Efficient Corrosion Potential Measurement Technique for Mg Alloy: Coupling of Scanning Micro Droplet Capillary Method and Alloy Diffusion Couple: Min-Kyung Kim1; Samantha Gateman2; Janine Mauzeroll2; In-Ho Jung1; 1Seoul National University; 2McGill Univerisity
    Corrosion behavior of Mg alloy is one of key factors to determine the applicability of Mg alloys to automotive and other electronic components. However, the corrosion measurement for Mg alloys is time-consuming and highly dependent on the sample preparations and other experimental environmental factors. In order to build up the corrosion map data for various Mg alloys depending on the alloy composition and microstructure, more efficient novel corrosion measurement technique is required. In this study, we would like to present new efficient corrosion measurement technique coupling scanning electrochemical microscopy (SECM) and diffusion couple of Mg alloys.

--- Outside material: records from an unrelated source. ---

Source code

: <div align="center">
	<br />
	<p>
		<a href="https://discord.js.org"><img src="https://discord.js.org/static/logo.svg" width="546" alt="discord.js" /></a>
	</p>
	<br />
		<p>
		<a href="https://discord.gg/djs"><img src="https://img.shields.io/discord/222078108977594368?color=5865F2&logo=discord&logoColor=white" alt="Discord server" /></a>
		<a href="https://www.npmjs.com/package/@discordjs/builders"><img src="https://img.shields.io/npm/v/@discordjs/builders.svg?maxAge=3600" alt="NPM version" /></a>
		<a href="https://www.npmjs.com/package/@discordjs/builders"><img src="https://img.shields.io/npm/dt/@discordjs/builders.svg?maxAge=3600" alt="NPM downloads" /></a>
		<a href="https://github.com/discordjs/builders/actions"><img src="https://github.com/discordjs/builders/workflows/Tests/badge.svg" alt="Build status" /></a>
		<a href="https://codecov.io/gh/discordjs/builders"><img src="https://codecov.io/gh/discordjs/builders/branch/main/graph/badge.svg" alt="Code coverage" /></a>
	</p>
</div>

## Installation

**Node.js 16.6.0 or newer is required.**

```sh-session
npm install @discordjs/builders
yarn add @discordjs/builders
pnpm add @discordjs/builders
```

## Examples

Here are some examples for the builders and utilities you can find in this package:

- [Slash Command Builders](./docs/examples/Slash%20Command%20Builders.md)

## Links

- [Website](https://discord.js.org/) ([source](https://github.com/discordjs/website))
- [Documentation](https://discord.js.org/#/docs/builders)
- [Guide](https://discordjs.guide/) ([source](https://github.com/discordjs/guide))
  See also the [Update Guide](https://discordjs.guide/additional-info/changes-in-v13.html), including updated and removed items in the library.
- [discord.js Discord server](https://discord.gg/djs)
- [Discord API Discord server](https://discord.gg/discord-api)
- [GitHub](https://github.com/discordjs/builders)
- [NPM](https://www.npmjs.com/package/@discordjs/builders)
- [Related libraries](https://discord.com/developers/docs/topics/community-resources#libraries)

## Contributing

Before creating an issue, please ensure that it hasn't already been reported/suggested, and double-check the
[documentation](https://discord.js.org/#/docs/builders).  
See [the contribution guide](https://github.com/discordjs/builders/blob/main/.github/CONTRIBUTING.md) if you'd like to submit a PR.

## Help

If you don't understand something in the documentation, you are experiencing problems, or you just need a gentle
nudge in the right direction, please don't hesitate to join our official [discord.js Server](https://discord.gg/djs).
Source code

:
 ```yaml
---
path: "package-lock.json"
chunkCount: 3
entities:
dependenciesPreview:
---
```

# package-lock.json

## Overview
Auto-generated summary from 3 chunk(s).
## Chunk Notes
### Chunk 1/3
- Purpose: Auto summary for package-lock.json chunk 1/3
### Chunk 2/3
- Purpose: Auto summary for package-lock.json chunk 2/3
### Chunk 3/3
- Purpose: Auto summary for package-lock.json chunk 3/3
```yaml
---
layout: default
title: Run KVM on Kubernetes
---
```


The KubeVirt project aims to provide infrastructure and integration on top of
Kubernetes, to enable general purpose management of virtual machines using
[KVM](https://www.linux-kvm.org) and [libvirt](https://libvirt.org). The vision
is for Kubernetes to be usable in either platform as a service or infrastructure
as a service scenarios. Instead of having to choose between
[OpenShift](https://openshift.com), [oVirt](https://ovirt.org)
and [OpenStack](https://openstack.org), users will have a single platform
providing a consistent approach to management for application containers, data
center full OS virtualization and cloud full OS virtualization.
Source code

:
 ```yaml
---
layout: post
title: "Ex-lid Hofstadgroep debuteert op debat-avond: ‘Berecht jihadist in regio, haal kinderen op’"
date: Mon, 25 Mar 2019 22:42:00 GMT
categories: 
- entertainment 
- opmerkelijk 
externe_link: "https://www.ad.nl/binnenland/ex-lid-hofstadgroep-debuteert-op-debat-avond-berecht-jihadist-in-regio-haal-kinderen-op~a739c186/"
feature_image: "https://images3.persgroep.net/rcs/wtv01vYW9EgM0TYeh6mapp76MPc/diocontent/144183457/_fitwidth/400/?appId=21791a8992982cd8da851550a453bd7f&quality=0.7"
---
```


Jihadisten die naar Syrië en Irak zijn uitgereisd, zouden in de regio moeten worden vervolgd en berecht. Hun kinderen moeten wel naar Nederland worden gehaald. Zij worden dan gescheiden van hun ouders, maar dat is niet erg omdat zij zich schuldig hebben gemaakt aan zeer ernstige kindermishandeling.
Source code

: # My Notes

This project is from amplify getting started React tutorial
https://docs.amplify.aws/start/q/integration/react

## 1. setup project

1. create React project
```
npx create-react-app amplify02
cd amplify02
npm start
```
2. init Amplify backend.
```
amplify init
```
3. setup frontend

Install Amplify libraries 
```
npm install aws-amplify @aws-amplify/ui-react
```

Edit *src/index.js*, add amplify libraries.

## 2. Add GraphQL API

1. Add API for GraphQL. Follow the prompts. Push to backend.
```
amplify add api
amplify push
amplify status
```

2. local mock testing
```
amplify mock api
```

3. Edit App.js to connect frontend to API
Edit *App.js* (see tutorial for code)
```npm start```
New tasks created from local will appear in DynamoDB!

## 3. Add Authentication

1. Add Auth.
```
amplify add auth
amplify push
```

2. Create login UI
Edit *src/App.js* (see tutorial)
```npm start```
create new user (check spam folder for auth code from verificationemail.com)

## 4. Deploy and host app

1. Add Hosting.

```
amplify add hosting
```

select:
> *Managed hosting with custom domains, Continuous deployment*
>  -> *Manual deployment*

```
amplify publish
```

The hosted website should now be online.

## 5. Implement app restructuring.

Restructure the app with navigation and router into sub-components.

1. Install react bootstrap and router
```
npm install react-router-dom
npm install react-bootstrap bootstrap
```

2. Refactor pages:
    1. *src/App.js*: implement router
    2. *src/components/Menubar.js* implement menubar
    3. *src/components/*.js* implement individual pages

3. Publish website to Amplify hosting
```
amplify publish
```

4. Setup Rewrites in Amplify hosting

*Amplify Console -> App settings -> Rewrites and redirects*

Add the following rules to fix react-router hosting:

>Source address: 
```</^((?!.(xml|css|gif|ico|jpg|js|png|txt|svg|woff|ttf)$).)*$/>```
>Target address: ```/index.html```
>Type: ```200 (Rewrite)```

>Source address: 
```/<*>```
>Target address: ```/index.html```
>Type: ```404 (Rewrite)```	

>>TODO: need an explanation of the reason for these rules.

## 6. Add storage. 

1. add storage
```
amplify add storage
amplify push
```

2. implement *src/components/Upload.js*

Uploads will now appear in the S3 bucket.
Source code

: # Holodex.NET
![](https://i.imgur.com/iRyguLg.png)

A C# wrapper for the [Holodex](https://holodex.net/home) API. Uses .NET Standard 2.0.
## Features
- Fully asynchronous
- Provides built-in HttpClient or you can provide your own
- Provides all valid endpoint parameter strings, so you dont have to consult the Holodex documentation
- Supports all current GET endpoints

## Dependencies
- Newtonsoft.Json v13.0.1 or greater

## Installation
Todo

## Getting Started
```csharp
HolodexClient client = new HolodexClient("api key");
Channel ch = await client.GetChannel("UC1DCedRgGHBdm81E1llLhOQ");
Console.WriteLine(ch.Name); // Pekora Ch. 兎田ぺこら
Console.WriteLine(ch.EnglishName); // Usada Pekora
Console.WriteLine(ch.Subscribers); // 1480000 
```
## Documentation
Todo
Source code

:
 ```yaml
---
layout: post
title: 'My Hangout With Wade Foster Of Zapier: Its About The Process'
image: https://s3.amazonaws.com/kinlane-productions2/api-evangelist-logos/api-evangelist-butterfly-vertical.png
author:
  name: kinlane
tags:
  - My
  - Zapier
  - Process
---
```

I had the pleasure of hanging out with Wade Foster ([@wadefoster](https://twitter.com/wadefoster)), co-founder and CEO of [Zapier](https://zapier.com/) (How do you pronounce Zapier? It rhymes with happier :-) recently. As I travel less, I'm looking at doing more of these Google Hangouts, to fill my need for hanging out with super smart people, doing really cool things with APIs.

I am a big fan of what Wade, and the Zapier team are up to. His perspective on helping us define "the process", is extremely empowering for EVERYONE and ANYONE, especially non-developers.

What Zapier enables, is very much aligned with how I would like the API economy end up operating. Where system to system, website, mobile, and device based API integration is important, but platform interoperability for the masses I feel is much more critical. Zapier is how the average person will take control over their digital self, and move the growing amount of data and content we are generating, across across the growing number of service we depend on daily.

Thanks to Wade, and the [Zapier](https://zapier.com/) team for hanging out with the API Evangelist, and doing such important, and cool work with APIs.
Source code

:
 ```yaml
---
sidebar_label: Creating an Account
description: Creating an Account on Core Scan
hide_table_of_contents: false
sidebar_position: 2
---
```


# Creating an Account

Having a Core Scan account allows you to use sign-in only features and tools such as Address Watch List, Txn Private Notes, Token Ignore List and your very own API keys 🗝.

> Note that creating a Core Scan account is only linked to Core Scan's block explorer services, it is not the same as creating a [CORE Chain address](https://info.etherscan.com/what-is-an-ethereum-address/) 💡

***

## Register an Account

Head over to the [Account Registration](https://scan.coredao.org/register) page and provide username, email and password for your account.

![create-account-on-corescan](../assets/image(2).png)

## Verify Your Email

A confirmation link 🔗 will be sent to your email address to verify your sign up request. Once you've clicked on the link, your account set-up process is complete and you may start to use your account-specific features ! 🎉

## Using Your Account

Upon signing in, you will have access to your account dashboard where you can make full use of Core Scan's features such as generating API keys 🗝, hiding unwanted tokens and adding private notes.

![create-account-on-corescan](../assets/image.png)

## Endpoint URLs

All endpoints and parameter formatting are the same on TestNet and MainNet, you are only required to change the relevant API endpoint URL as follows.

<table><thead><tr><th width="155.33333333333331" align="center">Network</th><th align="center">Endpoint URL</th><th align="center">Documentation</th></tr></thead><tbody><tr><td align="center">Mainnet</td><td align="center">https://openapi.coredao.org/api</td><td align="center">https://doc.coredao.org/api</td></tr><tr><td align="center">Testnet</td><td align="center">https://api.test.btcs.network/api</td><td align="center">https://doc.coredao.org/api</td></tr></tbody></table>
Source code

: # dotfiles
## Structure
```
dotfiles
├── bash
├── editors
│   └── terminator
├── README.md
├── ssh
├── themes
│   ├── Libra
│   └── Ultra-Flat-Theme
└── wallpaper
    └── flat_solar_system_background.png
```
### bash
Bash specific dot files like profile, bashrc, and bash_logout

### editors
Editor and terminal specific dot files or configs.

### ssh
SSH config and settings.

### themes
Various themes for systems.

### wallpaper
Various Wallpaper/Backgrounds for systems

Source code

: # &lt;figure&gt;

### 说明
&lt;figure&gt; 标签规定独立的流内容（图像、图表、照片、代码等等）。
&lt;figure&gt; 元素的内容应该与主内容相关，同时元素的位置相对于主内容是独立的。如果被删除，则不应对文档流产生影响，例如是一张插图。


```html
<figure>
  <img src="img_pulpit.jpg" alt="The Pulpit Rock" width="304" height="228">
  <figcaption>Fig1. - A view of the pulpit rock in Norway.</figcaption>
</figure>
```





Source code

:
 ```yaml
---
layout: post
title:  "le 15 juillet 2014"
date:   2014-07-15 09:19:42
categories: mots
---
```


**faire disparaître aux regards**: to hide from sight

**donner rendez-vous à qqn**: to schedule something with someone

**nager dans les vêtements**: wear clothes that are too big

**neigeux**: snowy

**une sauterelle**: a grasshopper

Using 250-nm diameter micropipette tip in contact with the surface of Mg sample, SECM can allow to measure the variation of corrosion potential of Mg alloy across the diffusion couple in a single scan. As an example of new novel method, the corrosion potential data of the Mg/Al diffusion couple will be demonstrated.

Corrosion Protection of AZ80 and ZK60 Forged Magnesium Alloys with Micro-arc Oxidation and Composite Coating: Yuna Xue1; Xin Pang2; Sheji Luo1; Xiaoyong Zhang1; Jahed Hamid3; 1Xi'an Shiyou University; 2CanmetMATERIALS, Natural Resources Canada,; 3University of Waterloo
    Wrought Mg alloys have attracted increasing attention for automotive applications due to their homogeneous microstructure and enhanced mechanical properties compared to as-cast alloys. However, in real service conditions Mg structural components are susceptible to early failures due to the synergistic effects of corrosion and mechanical loading, which severely hinder their high penetration in automotive industry. Therefore, the corrosion protection of Mg structural components is of crucial importance. In this work, AZ80 and ZK60 Mg alloys were forged under different temperatures, and then treated with micro-arc oxidation (MAO) and micro-arc composite coating (MCC) which is the MAO plus E-powder coating. The effects of forging processing parameters on the microstructure and corrosion properties of the alloys were analysed, and the corrosion performances of the MAO, MCC coated Mg alloys were characterized through salt spray corrosion test. Experimental results demonstrated that the MCC coating provided robust corrosion protection for the wrought Mg alloys.